Records from a dataset
*** Block opens ***

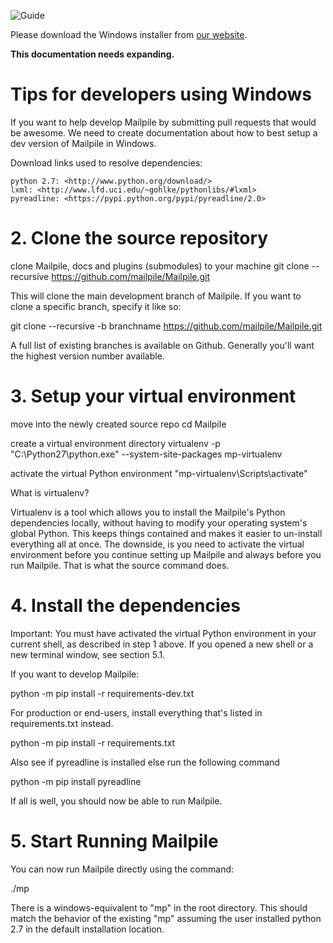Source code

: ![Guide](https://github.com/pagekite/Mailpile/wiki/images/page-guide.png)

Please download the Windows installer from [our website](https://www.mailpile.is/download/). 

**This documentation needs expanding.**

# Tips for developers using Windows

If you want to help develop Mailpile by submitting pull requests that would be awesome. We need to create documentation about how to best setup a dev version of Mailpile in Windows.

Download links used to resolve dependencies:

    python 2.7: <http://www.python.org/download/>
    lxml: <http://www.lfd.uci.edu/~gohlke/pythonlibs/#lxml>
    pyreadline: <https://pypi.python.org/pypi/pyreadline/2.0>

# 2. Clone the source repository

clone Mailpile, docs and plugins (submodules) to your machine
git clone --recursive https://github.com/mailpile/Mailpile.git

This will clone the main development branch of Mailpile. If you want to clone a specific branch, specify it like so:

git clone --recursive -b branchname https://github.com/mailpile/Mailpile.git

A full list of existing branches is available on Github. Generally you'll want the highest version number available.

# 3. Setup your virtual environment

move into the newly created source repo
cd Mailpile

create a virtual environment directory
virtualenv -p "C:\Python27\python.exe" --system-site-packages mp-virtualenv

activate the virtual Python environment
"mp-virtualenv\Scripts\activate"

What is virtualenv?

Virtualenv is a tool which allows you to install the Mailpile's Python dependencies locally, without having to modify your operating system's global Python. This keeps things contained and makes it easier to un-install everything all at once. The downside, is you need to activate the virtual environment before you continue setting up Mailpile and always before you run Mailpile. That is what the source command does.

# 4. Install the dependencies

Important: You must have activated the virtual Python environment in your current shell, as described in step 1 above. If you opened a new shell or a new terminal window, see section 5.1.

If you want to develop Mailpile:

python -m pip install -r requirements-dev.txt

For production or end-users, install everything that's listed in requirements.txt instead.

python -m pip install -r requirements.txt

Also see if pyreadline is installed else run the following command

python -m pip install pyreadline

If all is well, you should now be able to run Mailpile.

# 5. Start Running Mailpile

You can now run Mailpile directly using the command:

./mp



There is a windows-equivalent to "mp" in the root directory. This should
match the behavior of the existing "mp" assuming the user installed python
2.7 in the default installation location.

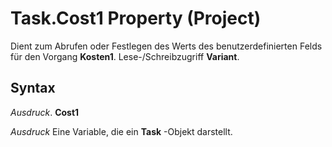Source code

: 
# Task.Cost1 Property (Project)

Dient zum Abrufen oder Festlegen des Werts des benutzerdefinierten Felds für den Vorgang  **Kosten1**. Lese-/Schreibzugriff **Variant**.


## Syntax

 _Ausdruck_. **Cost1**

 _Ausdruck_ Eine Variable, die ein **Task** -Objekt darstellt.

*** Block closes ***

Find how many lines of the entries include the word "pyreadline". The number is the entire reply.

3